Un homme en jaquette de coutil rayé, en souliers blancs, une casquette de velours sur la tête, venait de se montrer entre deux touffes d'ébéniers de l'autre côté de la grille.

– Monsieur de Valserres ! balbutia le baron.

– Un père qui veille sur sa fille comme un dragon sur un trésor, mon cher baron, répondit en souriant le nouveau venu qui était un homme d'à peine quarante-trois ou quarante-quatre ans.

Et comme le baron se montrait de plus en plus confus, il ajouta, riant toujours :

– Suivez donc la grille jusque là-bas à cette petite porte, que je vais vous ouvrir ; nous causerons un brin, monsieur le lovelace.

Et, en effet, le baron ayant suivi la grille, vit la petite porte s'ouvrir, et M. de Valserres le prenant par le bras, lui dit :

– Entrez donc, il y a des pièges à loups, mais je les connais et vous les indiquerai assez à temps pour que vous ne tombiez pas dedans.

Pour les voleurs de votre espèce, mon cher baron, il faut des pièges plus sérieux.

Il l'entraîna, raillant ainsi, jusque sous une tonnelle de verdure, l'y fit asseoir sur un banc rustique, auprès d'une table qui supportait des journaux et une boîte de cigares ; et il lui dit alors :

– Prenez un puros et causons, baron. Vous êtes donc amoureux de ma fille ?

– À ce point, mon cher hôte, répondit le baron, qu'il est probable que je me brûlerai la cervelle en rentrant chez moi, car maintenant il faut que je vous demande la main de Mlle de Valserres, que vous me refuserez, j'en suis certain.

– Pourquoi donc, baron ?

– Oh ! mon Dieu, pour une raison toute simple et pleine de sens. Je suis ruiné, et on ne fait pas figure dans le monde avec les cent mille livres de rente qu'on a éparpillées un peu partout et dont il ne reste plus rien.
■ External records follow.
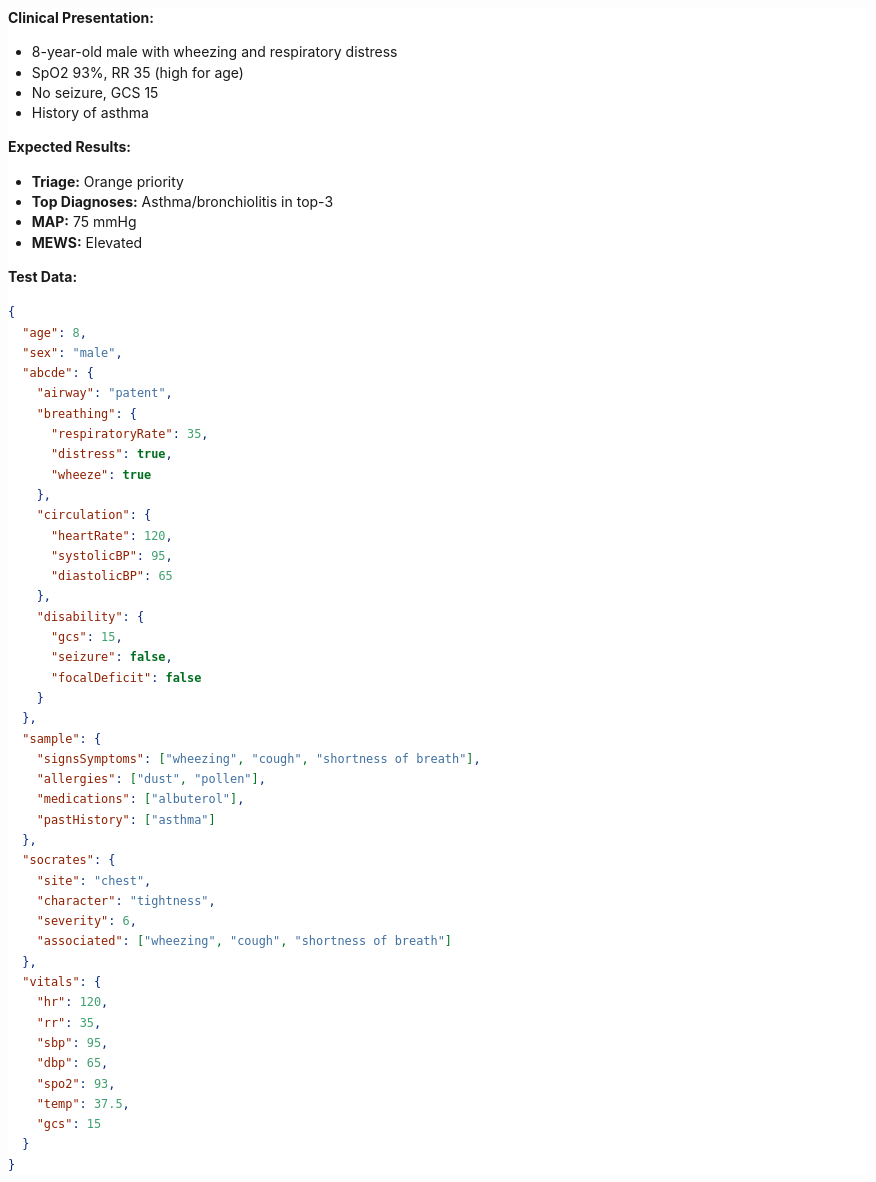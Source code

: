**Clinical Presentation:**
- 8-year-old male with wheezing and respiratory distress
- SpO2 93%, RR 35 (high for age)
- No seizure, GCS 15
- History of asthma

**Expected Results:**
- **Triage:** Orange priority
- **Top Diagnoses:** Asthma/bronchiolitis in top-3
- **MAP:** 75 mmHg
- **MEWS:** Elevated

**Test Data:**
```json
{
  "age": 8,
  "sex": "male",
  "abcde": {
    "airway": "patent",
    "breathing": {
      "respiratoryRate": 35,
      "distress": true,
      "wheeze": true
    },
    "circulation": {
      "heartRate": 120,
      "systolicBP": 95,
      "diastolicBP": 65
    },
    "disability": {
      "gcs": 15,
      "seizure": false,
      "focalDeficit": false
    }
  },
  "sample": {
    "signsSymptoms": ["wheezing", "cough", "shortness of breath"],
    "allergies": ["dust", "pollen"],
    "medications": ["albuterol"],
    "pastHistory": ["asthma"]
  },
  "socrates": {
    "site": "chest",
    "character": "tightness",
    "severity": 6,
    "associated": ["wheezing", "cough", "shortness of breath"]
  },
  "vitals": {
    "hr": 120,
    "rr": 35,
    "sbp": 95,
    "dbp": 65,
    "spo2": 93,
    "temp": 37.5,
    "gcs": 15
  }
}
```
Néanmoins, poursuivit le baron avec une gaieté mélancolique, je dois vous faire ma demande en règle.

– Voyons, dit M. de Valserres, et si je ne vous accorde pas la main de Pauline, il est probable que je vous trouverai d'excellentes raisons pour que vous laissiez vos pistolets tranquilles.

Diantre ! monsieur, je suis un homme d'argent, un banquier âpre au gain ; mais je suis bon diable au demeurant, et ne veux avoir sur la conscience la mort de personne, pas même celle d'un mauvais sujet comme vous. Donc, parlez, je vous écoute.

Et M. de Valserres laissa monter en spirale vers le bleu du ciel la fumée grise de son cigare.

II

Le baron avait pris le cigare que lui offrait M. de Valserres.

– Donnez-moi un peu de feu, dit-il. Bon ! maintenant, je suis à vous.

– J'écoute, dit le banquier.

– Mon cher hôte, je commence par vous dire que c'est par erreur qu'on m'appelle M. de Morgan.

Je m'appelle Morgan tout court. Cependant je suis baron. Mon grand-père était fournisseur des armées au commencement de ce siècle, et l'Empereur le fit baron.

Mais je n'ai pas dans les veines la plus petite goutte de sang des croisés et mon blason ne figure nullement à Versailles, en dépit du cachet historique de ce nom de Morgan.

Mon grand-père était un aventurier méridional, et ni mon père, ni mon oncle, ni moi n'avons jamais su son histoire.

Il évitait soigneusement de parler de sa jeunesse, et dans le pays où il est mort propriétaire du vieux château de Crisenon, on n'a jamais su où il était né.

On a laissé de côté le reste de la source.